It’s me. I’m writing from my apocalypse bunker, and by apocalypse bunker I mean my third floor apartment in Athens. It’s been a whole week since I last went outside, and from what I’ve gathered, you haven’t been out for a while, either. Trust me, I wasn’t planning on being such a killjoy right off the bat (pun unintended, but it stays), but right now we’re sitting on 387 confirmed COVID-19 cases, 5 deaths and a general statewide lockdown. A month ago I was sipping gin at my cousin’s fancy dress party. I worked. I joked around with my students. I had a trip to Milan lined up, and I was very much looking forward to it. I went to concerts and the theatre and to the movies and the supermarket, which apparently is the only place I can still visit, but only with a special pass, and there can only be a few of us at a time, and even so we have to keep our distance from each other. I’ve never been one for excessive physical friendliness, but this is a bit much.
I miss normal life. I’m sure you do too.
There’s only so many things you can do while in quarantine, and I’m running out of ideas. I’ve been cooking and cleaning more than usual, which is nice. I’ve been decluttering my closet, which is pointless, since I’ve been living in the same three high school t-shirts and sweatpants, and the feeling I get from the rotation of said tired and tattered attire is eerily similar to that familiar twinge of depression creeping its way upwards from my gut.
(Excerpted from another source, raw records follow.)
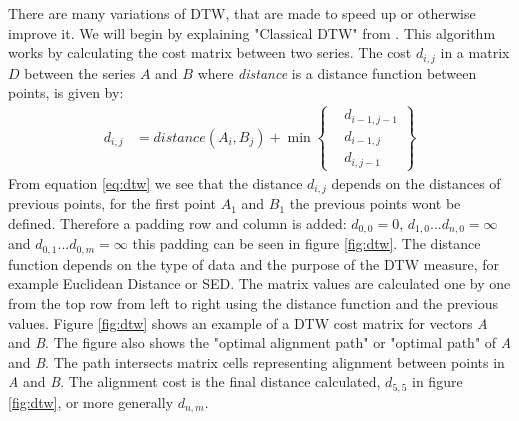 There are many variations of DTW, that are made to speed up or otherwise improve it. We will begin by explaining "Classical DTW" from \textcite{muller2007dynamic}. This algorithm works by calculating the cost matrix between two series. The cost $d_{i,j}$ in a matrix $D$ between the series $A$ and $B$ where \textit{distance} is a distance function between points, is given by:
\begin{equation}
    \label{eq:dtw}
    \begin{aligned}
        d_{i, j} & = distance(A_{i}, B_{j}) + \min \left\{ \begin{aligned}
                                                                & d_{i-1, j-1} \\
                                                                & d_{i-1, j}   \\
                                                                & d_{i, j-1}
                                                           \end{aligned} \right\}
    \end{aligned}
\end{equation}
From equation \ref{eq:dtw} we see that the distance $d_{i, j}$ depends on the distances of previous points, for the first point $A_{1}$ and $B_{1}$ the previous points wont be defined. Therefore a padding row and column is added: $d_{0,0} = 0$, $d_{1, 0}...d_{n, 0} = \infty$ and $d_{0, 1}...d_{0, m} = \infty$ this padding can be seen in figure \ref{fig:dtw}. The distance function depends on the type of data and the purpose of the DTW measure, for example Euclidean Distance or SED. The matrix values are calculated one by one from the top row from left to right using the distance function and the previous values. Figure \ref{fig:dtw} shows an example of a DTW cost matrix for vectors \textit{A} and \textit{B}. The figure also shows the "optimal alignment path" or "optimal path" of \textit{A} and \textit{B}. The path intersects matrix cells representing alignment between points in \textit{A} and \textit{B}. The alignment cost is the final distance calculated, $d_{5,5}$ in figure \ref{fig:dtw}, or more generally $d_{n,m}$.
I don’t know if I’m supposed to wear my “work” clothes. How ridiculous would that look? Wandering around in button-downs and khakis and blazers just to do chores, waste time online and longingly stare outside the window into the empty streets. I guess that’s sort of the modern day equivalent of Victorian ladies poured into corsets and sitting pretty in huge, musty palace quarters. Guess I’ll stick to my old Metallica tee and flannel.
I’m worried, because there are people in my family I love and care about and they happen to be over the age of 60, and I know that they too will inevitably contract the virus at one point or another, no matter how effectively they isolate themselves. No matter how long I stay away for. No matter how well sterilized the world around them is. I’m worried because Greece is still very much a failed, struggling state and the system could never handle the incoming numbers and I’ve seen enough of hospitals for a lifetime.
I know you worry too. I know you want this to be over.
I wish I were writing, but I’m not. At least not creatively, let’s put it this way. I’ve seen the whole “Shakespeare wrote King Lear while in quarantine” motivational going around, and let me tell you, that’s one crappy motivational. The ongoing situation makes me feel closer to Jack Torrance than the Bard. Cabin fever is real, kids.
I don’t have much to offer, other than a small list of things that might make your social distancing more bearable, so here goes:
Stuff to binge watch:
True crime picks:
The Trials of Gabriel Fernandez. (TW: extreme child abuse) I’ve been following true crime cases since I was a teen and this is sincerely one of the most gruesome and heartbreaking cases ever, viewer discretion is advised.
Don’t F**k With Cats. (TW: animal abuse, violence)
Bit of Noise:
Viagra Boys have a new EP. And I had tickets to their show, and guess what? Cancelled and rescheduled for early September. Let’s hope the world hasn’t exploded by then.
Bad Bunny. He’s a delight, and the whole album is ridiculously catchy.
Lil Uzi Vert. 🔥🔥🔥
Leonard Cohen’s posthumous release is beautiful and esoteric and great for all these quiet nights in.
Slay The Spire, aaaand the Sims 3. (Nobody’s perfect.)
The above is what’s been sustaining me lately. Let’s strive for sustenance, for the time being.